Segment Start: Extracted records

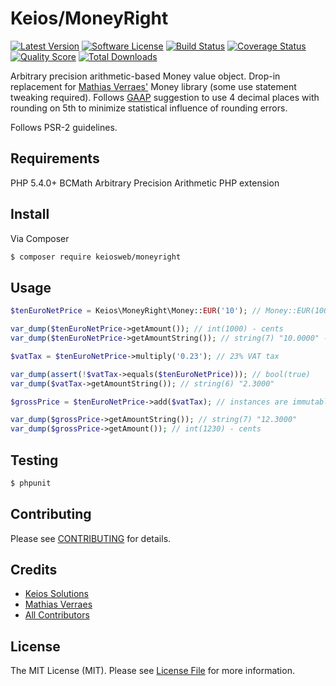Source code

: # Keios/MoneyRight

[![Latest Version](https://img.shields.io/github/release/keiosweb/moneyright.svg?style=flat-square)](https://github.com/keiosweb/moneyright/releases)
[![Software License](https://img.shields.io/badge/license-MIT-brightgreen.svg?style=flat-square)](LICENSE.md)
[![Build Status](https://img.shields.io/travis/keiosweb/moneyright/master.svg?style=flat-square)](https://travis-ci.org/keiosweb/moneyright)
[![Coverage Status](https://img.shields.io/scrutinizer/coverage/g/keiosweb/moneyright.svg?style=flat-square)](https://scrutinizer-ci.com/g/keiosweb/moneyright/code-structure)
[![Quality Score](https://img.shields.io/scrutinizer/g/keiosweb/moneyright.svg?style=flat-square)](https://scrutinizer-ci.com/g/keiosweb/moneyright)
[![Total Downloads](https://img.shields.io/packagist/dt/keiosweb/moneyright.svg?style=flat-square)](https://packagist.org/packages/keiosweb/moneyright)

Arbitrary precision arithmetic-based Money value object. Drop-in replacement for [Mathias Verraes'](https://github.com/mathiasverraes) Money library (some use statement tweaking required).
Follows [GAAP](http://en.wikipedia.org/wiki/Generally_accepted_accounting_principles) suggestion to use 4 decimal places with rounding on 5th to minimize statistical influence of rounding errors.

Follows PSR-2 guidelines.

## Requirements
PHP 5.4.0+
BCMath Arbitrary Precision Arithmetic PHP extension

## Install

Via Composer

``` bash
$ composer require keiosweb/moneyright
```

## Usage

``` php
$tenEuroNetPrice = Keios\MoneyRight\Money::EUR('10'); // Money::EUR(10000) integers as cents | Money::EUR(10.0) floats as literal amount

var_dump($tenEuroNetPrice->getAmount()); // int(1000) - cents
var_dump($tenEuroNetPrice->getAmountString()); // string(7) "10.0000" - literal amount in string with 4 decimal points precision

$vatTax = $tenEuroNetPrice->multiply('0.23'); // 23% VAT tax

var_dump(assert(!$vatTax->equals($tenEuroNetPrice))); // bool(true)
var_dump($vatTax->getAmountString()); // string(6) "2.3000"

$grossPrice = $tenEuroNetPrice->add($vatTax); // instances are immutable, so every operation returns new instance

var_dump($grossPrice->getAmountString()); // string(7) "12.3000"
var_dump($grossPrice->getAmount()); // int(1230) - cents

```

## Testing

``` bash
$ phpunit
```

## Contributing

Please see [CONTRIBUTING](CONTRIBUTING.md) for details.

## Credits

- [Keios Solutions](https://github.com/keiosweb)
- [Mathias Verraes](https://github.com/mathiasverraes)
- [All Contributors](../../contributors)

## License

The MIT License (MIT). Please see [License File](LICENSE.md) for more information.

Segment End: Extracted records

Collect every line above that contains the word "getAmountString".

var_dump($tenEuroNetPrice->getAmountString()); // string(7) "10.0000" - literal amount in string with 4 decimal points precision
var_dump($vatTax->getAmountString()); // string(6) "2.3000"
var_dump($grossPrice->getAmountString()); // string(7) "12.3000"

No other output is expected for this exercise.